Residents of Ampilatwatja, about 325km northeast of Alice Springs, say they have asked the federal government to either hand over its assets to the local community development organisation or have them removed.
The move comes after traditional owners declined to accept Canberra's offer of a 40-year lease over community housing in return for refurbishments.
Richard Downs, a local leader and spokesman, said the offer was unfair, and that the community was angry at paternalistic treatment over the past five years. He said the community wanted to resume control over its own affairs.
Last month, The Australian revealed the five-year leases compulsorily acquired over 64 remote communities - part of the Howard government's Northern Territory emergency response to reports of child abuse and other problems - had expired.
All assets not protected by new agreements have passed into the hands of traditional owners, and governments' ability to access 25 of those communities to provide services, conduct maintenance and monitor rent collection is now protected only by "gentlemen's agreements" and an untested invocation of Northern Territory law.
Lawyers acting for Amoonguna, a community on the outskirts of Alice Springs, have already threatened to bring trespass proceedings if Territory government employees did not pack up and leave. The MacDonnell Shire has so far refused to comply.
Mr Downs said the community had told federal bureaucrats at a meeting last month that it wanted the government business manager's complex and two demountables handed over or removed, and had asked the Central Land Council to follow up in writing.
"We just want the commonwealth out of town," he said.
He said Ampilatwatja would try to work with the new Country Liberal Party government that swept Labor out of power in the Territory last month.
A spokeswoman for federal Indigenous Affairs Minister Jenny Macklin denied the lease offer had been formally rejected by Ampilatwatja.

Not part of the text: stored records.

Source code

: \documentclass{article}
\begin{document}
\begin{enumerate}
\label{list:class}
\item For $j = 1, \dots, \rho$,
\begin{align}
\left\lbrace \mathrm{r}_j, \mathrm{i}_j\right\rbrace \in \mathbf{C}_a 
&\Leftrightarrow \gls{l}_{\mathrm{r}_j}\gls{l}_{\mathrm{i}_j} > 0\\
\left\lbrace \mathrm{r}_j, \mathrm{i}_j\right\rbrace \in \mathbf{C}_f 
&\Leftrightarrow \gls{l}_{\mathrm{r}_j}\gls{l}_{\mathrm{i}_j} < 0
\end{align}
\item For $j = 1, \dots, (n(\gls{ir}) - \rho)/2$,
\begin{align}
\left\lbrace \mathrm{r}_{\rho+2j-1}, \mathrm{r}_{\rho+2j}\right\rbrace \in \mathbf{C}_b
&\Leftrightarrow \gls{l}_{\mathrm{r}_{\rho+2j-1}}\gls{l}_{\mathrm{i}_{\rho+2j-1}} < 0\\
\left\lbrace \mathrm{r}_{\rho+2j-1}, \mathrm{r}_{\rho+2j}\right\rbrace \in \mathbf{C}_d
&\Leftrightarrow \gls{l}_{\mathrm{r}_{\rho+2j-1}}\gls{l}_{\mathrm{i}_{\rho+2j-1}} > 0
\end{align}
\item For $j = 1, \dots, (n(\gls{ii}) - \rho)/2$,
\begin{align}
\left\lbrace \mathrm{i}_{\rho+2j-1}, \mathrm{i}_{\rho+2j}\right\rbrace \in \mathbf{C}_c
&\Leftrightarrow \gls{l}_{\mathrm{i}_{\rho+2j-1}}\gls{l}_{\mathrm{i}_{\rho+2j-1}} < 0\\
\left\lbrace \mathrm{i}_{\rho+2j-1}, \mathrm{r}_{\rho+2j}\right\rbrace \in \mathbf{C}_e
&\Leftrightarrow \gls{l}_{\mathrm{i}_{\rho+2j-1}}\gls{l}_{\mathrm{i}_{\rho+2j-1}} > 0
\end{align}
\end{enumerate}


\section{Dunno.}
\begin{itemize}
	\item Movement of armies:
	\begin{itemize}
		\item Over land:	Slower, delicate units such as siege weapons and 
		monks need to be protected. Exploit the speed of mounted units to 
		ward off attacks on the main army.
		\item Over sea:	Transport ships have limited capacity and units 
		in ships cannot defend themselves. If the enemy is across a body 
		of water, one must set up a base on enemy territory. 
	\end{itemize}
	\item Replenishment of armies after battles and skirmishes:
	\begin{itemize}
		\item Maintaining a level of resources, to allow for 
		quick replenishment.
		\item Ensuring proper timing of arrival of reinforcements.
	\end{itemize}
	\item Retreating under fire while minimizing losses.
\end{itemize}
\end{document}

"The commonwealth has received written confirmation from the Central Land Council that traditional owners are interested in continuing negotiations for leases over public housing," she said.

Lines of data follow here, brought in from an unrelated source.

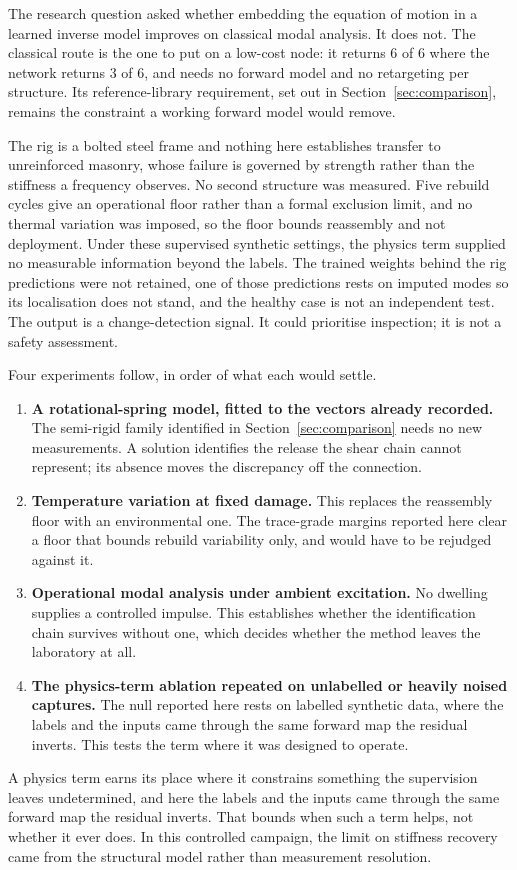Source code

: The research question asked whether embedding the equation of motion in a learned inverse
model improves on classical modal analysis. It does not. The classical route is the one to
put on a low-cost node: it returns 6 of 6 where the network returns 3 of 6, and needs no
forward model and no retargeting per structure. Its reference-library requirement, set out in
Section~\ref{sec:comparison}, remains the constraint a working forward model would remove.

The rig is a bolted steel frame and nothing here establishes transfer to unreinforced
masonry, whose failure is governed by strength rather than the stiffness a frequency
observes. No second structure was measured. Five rebuild cycles give an operational floor
rather than a formal exclusion limit, and no thermal variation was imposed, so the floor
bounds reassembly and not deployment. Under these supervised synthetic settings, the physics
term supplied no measurable information beyond the labels. The trained weights behind the rig
predictions were not retained, one of those predictions rests on imputed modes so its
localisation does not stand, and the healthy case is not an independent test. The output is a
change-detection signal. It could prioritise inspection; it is not a safety assessment.

Four experiments follow, in order of what each would settle.

\begin{enumerate}\itemsep0.3em
\item \textbf{A rotational-spring model, fitted to the vectors already recorded.} The
semi-rigid family identified in Section~\ref{sec:comparison} needs no new measurements. A
solution identifies the release the shear chain cannot represent; its absence moves the
discrepancy off the connection.

\item \textbf{Temperature variation at fixed damage.} This replaces the reassembly floor with
an environmental one. The trace-grade margins reported here clear a floor that bounds rebuild
variability only, and would have to be rejudged against it.

\item \textbf{Operational modal analysis under ambient excitation.} No dwelling supplies a
controlled impulse. This establishes whether the identification chain survives without one,
which decides whether the method leaves the laboratory at all.

\item \textbf{The physics-term ablation repeated on unlabelled or heavily noised captures.}
The null reported here rests on labelled synthetic data, where the labels and the inputs came
through the same forward map the residual inverts. This tests the term where it was designed
to operate.
\end{enumerate}

A physics term earns its place where it constrains something the supervision leaves
undetermined, and here the labels and the inputs came through the same forward map the
residual inverts. That bounds when such a term helps, not whether it ever does. In this
controlled campaign, the limit on stiffness recovery came from the structural model rather
than measurement resolution.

However, James Hampton, chief executive of Aboriginal corporation Alyawarr Ingkerr-wenh, said she was mistaken.
Under the Howard government's vision, the 64 communities would migrate to longer township leases to foster private investment and create much-needed jobs.

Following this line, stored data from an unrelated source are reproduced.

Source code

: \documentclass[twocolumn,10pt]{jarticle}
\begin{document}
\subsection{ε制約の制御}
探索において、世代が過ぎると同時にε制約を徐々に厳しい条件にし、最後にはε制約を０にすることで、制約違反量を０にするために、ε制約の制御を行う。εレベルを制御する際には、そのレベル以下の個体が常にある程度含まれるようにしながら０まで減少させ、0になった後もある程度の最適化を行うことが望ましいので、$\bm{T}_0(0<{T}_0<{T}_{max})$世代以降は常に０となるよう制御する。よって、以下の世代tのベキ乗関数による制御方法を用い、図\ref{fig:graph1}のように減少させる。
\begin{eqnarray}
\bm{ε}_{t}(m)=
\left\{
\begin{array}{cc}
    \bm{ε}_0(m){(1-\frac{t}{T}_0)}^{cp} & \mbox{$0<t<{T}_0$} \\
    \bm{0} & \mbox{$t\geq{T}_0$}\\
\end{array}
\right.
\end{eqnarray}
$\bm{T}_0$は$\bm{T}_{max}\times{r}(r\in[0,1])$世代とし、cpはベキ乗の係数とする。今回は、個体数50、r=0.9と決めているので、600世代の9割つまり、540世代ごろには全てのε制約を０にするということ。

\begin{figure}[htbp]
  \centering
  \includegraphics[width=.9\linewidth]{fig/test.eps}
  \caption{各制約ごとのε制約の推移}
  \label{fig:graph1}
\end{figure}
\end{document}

Only six such township leases have so far been signed, while the Labor government has negotiated 40-year leases over smaller blocks of housing in 34 communities.
Ruby Jones ABC News 12 September 2012
The Federal Government says it is not aware that the remote Central Australian community of Ampilatwatja has rejected a Commonwealth lease over their land.
Jim Hampson from the community's Aboriginal corporation says residents are not going to sign the lease because there has not been enough offered in return.
But a spokesperson for the Indigenous Affairs Minister Jenny Macklin says the offer has not been formally rejected.
Mr Hampson says traditional owners will negotiate with the Northern Territory and Commonwealth governments about the future of service delivery.
"The community has seen that this is an opportunity to negotiate with government on how services can be improved," he said.
"So at the moment we are just discussing with the minister and his department on services and how those services can be improved."